The Philippine Stock Exchange stunned the world last year by becoming one of the best performing stock markets, and it's been on track to do even better in 2013.

For investors, it's clear that stocks are enjoying that much-awaited bull run. But the stock market isn't just for high-rollers. For the rest of us, the question now is: Is it time to start running with the bulls?


Stocks, hands down, offer some of the best returns for investors, but they are not for the faint-hearted. High rewards, after all, can only come with high risks. Save for multi-level marketing, pyramid scams and the 5-6 loan arrangement your neighbor is offering you, all other investment opportunities are probably safer than stocks.

Unlike securities issued by the government or corporates that promise you your money back plus a fixed rate of interest, stocks provide no such guarantees. Buying a stock means buying into a company. If it grows, you grow with it. If it crumbles, you go down too. You can make a killing overnight and lose that fortune just as quickly.

These fluctuations, though, should serve as a word of caution, not a barrier to entry. Over time, stocks still outperform other investments. They are also very liquid and highly tradable - you can get in and out of any position quickly, unlike securities which tie you down for a set period.


"First-time investors need not gamble their savings to venture into the stock market," says Albert C. Reyes, who began investing six years ago when he was only 22. A starting amount of P25,000 can get you started on a small, diversified basket of stocks. If you want to increase this later on, you can reinvest your earnings.

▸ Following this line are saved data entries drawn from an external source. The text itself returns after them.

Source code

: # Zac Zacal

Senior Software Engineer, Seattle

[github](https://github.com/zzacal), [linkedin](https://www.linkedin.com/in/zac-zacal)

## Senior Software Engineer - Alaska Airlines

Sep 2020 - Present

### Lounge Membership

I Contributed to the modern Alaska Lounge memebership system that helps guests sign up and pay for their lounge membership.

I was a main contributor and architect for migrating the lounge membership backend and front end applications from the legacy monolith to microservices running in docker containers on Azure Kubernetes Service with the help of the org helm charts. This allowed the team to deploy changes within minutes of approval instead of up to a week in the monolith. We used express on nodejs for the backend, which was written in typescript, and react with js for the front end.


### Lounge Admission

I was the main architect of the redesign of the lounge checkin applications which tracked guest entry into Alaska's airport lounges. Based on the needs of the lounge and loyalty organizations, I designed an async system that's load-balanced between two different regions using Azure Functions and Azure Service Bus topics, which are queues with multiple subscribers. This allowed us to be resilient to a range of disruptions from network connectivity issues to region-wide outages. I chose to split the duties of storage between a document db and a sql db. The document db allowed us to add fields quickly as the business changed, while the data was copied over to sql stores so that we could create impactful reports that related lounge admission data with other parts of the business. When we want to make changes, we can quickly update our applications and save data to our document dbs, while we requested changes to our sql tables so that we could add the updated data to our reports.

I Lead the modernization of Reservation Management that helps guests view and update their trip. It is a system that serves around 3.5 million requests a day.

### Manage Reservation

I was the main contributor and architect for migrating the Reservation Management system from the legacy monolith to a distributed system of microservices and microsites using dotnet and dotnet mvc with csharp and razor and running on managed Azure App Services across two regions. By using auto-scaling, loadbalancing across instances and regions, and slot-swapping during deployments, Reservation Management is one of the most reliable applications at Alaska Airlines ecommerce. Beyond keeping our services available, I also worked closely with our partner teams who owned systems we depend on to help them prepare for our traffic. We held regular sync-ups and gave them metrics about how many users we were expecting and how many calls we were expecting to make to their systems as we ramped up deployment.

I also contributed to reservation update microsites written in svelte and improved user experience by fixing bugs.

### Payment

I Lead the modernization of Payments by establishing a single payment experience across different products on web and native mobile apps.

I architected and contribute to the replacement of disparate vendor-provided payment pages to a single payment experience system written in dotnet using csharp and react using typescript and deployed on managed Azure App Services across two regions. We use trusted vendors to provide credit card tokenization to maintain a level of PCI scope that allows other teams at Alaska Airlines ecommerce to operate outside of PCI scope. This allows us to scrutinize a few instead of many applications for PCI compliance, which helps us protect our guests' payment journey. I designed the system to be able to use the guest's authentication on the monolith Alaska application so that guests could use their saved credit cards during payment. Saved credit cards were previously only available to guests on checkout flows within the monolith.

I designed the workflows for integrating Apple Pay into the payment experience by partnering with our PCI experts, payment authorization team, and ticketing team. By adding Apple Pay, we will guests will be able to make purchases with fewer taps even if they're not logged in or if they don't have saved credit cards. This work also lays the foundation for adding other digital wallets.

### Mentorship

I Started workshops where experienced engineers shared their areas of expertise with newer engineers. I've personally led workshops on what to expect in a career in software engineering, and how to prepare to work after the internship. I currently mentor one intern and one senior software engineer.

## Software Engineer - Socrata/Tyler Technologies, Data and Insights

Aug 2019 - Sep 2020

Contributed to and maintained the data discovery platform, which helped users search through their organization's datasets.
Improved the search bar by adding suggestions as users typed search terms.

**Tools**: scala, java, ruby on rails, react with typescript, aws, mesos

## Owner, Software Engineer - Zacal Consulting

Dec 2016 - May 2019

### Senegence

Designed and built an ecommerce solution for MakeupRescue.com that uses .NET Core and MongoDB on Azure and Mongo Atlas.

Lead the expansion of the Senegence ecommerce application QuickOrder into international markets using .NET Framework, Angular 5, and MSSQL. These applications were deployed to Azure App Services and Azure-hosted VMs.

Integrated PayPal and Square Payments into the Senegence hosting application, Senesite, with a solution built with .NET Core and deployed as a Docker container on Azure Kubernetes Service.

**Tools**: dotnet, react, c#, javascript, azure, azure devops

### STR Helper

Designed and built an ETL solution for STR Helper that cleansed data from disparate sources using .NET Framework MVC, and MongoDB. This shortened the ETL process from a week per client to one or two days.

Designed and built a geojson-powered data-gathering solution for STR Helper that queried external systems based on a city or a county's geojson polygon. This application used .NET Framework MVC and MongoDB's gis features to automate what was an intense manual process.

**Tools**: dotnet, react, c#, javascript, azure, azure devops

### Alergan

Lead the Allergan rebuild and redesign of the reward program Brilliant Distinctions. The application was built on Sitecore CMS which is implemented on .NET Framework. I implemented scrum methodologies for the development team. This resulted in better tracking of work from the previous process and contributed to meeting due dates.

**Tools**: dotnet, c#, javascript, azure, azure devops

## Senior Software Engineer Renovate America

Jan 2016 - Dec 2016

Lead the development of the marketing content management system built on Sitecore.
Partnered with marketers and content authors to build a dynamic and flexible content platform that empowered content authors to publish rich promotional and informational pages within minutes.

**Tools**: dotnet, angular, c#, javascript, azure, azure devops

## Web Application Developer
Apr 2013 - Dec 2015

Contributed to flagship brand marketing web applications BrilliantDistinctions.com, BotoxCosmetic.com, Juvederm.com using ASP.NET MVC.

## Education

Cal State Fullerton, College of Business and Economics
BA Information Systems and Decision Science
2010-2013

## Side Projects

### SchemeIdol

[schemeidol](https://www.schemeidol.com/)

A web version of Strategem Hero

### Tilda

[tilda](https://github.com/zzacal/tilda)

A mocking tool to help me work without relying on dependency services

He recommended that for those without technical know-how, you are better off getting a broker who can advise on trends in the stock market. Go with the reputable ones, from investment houses and banks with a stable track record.

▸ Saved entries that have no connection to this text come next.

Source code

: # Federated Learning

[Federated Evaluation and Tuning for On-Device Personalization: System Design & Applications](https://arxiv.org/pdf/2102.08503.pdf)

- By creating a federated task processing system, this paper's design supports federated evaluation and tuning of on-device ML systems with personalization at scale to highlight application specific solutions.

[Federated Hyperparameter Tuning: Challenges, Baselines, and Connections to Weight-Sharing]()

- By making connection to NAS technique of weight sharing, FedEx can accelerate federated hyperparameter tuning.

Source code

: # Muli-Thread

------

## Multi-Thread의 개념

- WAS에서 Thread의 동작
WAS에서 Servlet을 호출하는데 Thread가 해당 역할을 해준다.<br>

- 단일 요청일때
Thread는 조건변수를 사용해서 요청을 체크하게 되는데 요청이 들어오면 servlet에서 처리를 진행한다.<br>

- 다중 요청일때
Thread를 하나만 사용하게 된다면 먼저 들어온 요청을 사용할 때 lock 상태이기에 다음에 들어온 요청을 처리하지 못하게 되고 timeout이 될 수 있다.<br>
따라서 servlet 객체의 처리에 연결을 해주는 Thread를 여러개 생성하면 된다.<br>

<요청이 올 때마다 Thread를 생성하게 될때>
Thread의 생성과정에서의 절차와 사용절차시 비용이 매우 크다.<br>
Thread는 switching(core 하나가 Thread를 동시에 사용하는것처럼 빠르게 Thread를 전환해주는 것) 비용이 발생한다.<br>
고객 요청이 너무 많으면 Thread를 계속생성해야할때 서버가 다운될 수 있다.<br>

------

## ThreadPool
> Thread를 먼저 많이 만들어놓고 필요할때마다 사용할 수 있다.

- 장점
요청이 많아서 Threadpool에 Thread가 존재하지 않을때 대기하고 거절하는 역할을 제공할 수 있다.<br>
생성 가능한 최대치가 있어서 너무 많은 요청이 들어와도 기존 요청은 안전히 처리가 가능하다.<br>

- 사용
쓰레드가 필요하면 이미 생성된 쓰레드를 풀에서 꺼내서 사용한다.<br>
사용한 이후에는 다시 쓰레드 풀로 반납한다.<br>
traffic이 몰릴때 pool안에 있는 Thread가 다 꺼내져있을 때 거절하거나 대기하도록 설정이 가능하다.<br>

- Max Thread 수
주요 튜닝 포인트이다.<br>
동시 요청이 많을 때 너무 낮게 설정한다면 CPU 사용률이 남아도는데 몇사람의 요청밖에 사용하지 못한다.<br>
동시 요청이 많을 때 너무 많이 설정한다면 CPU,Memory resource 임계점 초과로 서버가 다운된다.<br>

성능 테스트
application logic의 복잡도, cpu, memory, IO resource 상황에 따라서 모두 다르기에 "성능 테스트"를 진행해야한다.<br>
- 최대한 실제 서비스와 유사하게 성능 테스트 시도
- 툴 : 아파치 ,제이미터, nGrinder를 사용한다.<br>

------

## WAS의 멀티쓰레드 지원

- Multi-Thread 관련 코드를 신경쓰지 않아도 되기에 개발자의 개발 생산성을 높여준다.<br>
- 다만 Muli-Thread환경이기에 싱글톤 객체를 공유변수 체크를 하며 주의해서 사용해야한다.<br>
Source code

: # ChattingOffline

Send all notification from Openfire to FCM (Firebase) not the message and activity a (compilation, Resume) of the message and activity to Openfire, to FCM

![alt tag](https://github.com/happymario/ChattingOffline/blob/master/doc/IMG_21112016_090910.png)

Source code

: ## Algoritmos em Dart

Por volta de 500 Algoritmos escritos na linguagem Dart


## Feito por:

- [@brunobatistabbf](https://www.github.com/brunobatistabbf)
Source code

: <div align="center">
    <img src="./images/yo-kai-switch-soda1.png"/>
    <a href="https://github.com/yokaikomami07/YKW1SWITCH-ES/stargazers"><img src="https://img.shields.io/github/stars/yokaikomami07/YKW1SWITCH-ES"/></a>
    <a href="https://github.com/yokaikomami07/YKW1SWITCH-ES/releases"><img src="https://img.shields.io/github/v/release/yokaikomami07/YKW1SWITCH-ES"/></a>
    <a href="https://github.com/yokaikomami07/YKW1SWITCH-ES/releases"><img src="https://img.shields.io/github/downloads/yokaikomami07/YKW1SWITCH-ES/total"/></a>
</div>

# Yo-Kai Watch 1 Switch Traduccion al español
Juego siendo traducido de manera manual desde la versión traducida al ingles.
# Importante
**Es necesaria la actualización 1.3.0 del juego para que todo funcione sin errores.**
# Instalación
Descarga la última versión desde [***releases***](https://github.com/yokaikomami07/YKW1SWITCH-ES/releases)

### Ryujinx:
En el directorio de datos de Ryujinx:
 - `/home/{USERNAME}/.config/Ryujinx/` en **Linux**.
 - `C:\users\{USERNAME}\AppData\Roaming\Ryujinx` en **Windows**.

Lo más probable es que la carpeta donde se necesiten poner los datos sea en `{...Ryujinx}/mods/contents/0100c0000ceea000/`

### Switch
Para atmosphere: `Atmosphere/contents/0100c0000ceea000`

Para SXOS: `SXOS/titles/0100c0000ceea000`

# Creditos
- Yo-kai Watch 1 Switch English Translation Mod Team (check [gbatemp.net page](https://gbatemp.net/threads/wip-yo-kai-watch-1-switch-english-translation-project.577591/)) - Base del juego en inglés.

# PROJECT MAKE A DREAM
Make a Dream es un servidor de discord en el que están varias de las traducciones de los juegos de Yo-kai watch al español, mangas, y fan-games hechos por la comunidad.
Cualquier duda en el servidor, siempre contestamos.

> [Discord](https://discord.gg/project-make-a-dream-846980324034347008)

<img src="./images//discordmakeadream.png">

Reyes says, "From there, you can do your own research and study how the market moves. While this may not make you a pro, it will at least help you make investment decisions more wisely."

For those who want to go it alone, you should learn how to study corporate disclosures, read financial statements and observe the earnings growth drivers of companies, says COL Financial assistant vice president April Lynne Tan.

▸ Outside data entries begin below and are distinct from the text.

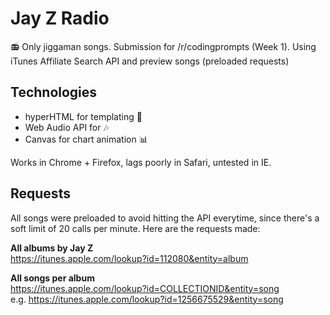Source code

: # Jay Z Radio

📻  Only jiggaman songs. Submission for /r/codingprompts (Week 1). Using iTunes Affiliate Search API and preview songs (preloaded requests)

## Technologies

* hyperHTML for templating 📖
* Web Audio API for 🎶
* Canvas for chart animation 📊


Works in Chrome + Firefox, lags poorly in Safari, untested in IE.

## Requests

All songs were preloaded to avoid hitting the API everytime, since there's a soft
limit of 20 calls per minute. Here are the requests made:

**All albums by Jay Z**<br/>
https://itunes.apple.com/lookup?id=112080&entity=album

**All songs per album**<br/>
https://itunes.apple.com/lookup?id=COLLECTIONID&entity=song<br/>
e.g. https://itunes.apple.com/lookup?id=1256675529&entity=song<br/>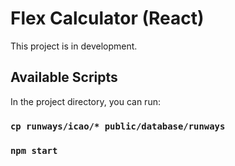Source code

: # Flex Calculator (React)

This project is in development.

## Available Scripts

In the project directory, you can run:

### `cp runways/icao/* public/database/runways`
### `npm start`
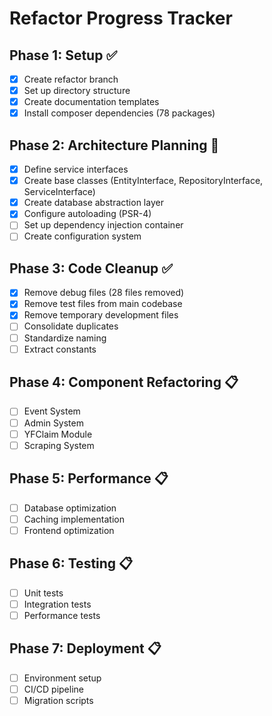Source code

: # Refactor Progress Tracker

## Phase 1: Setup ✅
- [x] Create refactor branch
- [x] Set up directory structure
- [x] Create documentation templates
- [x] Install composer dependencies (78 packages)

## Phase 2: Architecture Planning 🚧
- [x] Define service interfaces
- [x] Create base classes (EntityInterface, RepositoryInterface, ServiceInterface)
- [x] Create database abstraction layer
- [x] Configure autoloading (PSR-4)
- [ ] Set up dependency injection container
- [ ] Create configuration system

## Phase 3: Code Cleanup ✅
- [x] Remove debug files (28 files removed)
- [x] Remove test files from main codebase
- [x] Remove temporary development files
- [ ] Consolidate duplicates
- [ ] Standardize naming
- [ ] Extract constants

## Phase 4: Component Refactoring 📋
- [ ] Event System
- [ ] Admin System
- [ ] YFClaim Module
- [ ] Scraping System

## Phase 5: Performance 📋
- [ ] Database optimization
- [ ] Caching implementation
- [ ] Frontend optimization

## Phase 6: Testing 📋
- [ ] Unit tests
- [ ] Integration tests
- [ ] Performance tests

## Phase 7: Deployment 📋
- [ ] Environment setup
- [ ] CI/CD pipeline
- [ ] Migration scripts
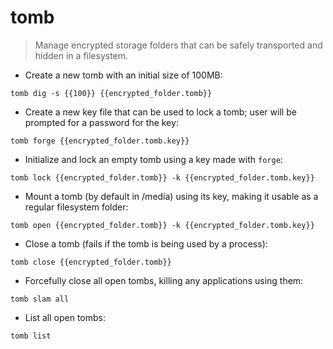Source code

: # tomb

> Manage encrypted storage folders that can be safely transported and hidden in a filesystem.

- Create a new tomb with an initial size of 100MB:

`tomb dig -s {{100}} {{encrypted_folder.tomb}}`

- Create a new key file that can be used to lock a tomb; user will be prompted for a password for the key:

`tomb forge {{encrypted_folder.tomb.key}}`

- Initialize and lock an empty tomb using a key made with `forge`:

`tomb lock {{encrypted_folder.tomb}} -k {{encrypted_folder.tomb.key}}`

- Mount a tomb (by default in /media) using its key, making it usable as a regular filesystem folder:

`tomb open {{encrypted_folder.tomb}} -k {{encrypted_folder.tomb.key}}`

- Close a tomb (fails if the tomb is being used by a process):

`tomb close {{encrypted_folder.tomb}}`

- Forcefully close all open tombs, killing any applications using them:

`tomb slam all`

- List all open tombs:

`tomb list`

Tan recommends that in choosing stocks, investors should look at several factors. First, the firm must be in an industry that is growing in line with or faster than the economy. It should also have a substantial source of profits, reducing the volatility of earnings during downturns.

Moreover, its products have to enjoy market leadership or at least be distinct enough from competitors. "A company that is the dominant leader is also usually the most efficient player and has pricing power. Meanwhile, a highly differentiated product allows companies to enjoy premium pricing," she explained.

Last but not least, the management of the firm must be ethical, professional and transparent to their shareholders.


A little introspection can go a long way. Are you risk-averse or ready to gamble? Are you looking to make a quick buck or in it for the long haul?

Those that have a long-term perspective should choose companies with a business model they are comfortable with, Reyes suggests. "If you look at many of the top conglomerates, you see names like SM, Jollibee, Ayala - all of them cater to what Filipinos like doing best: buying stuff."

But chances are, if you're a first-time investor, you're a risk-taker seeking quick returns, he notes. "For those taking this route, the most important skill cited by traders is knowing when to cut your losses. For some, it's 5% while others can afford to lose a little bit more."

Everyone thinks they can outsmart the market, Reyes warns, but even the most successful investors have made humbling - and expensive - mistakes.

"Sometimes we get excited and, in the heat of the moment, execute poor trades. This happens a lot. Emotion is your biggest enemy in the stock market," he says.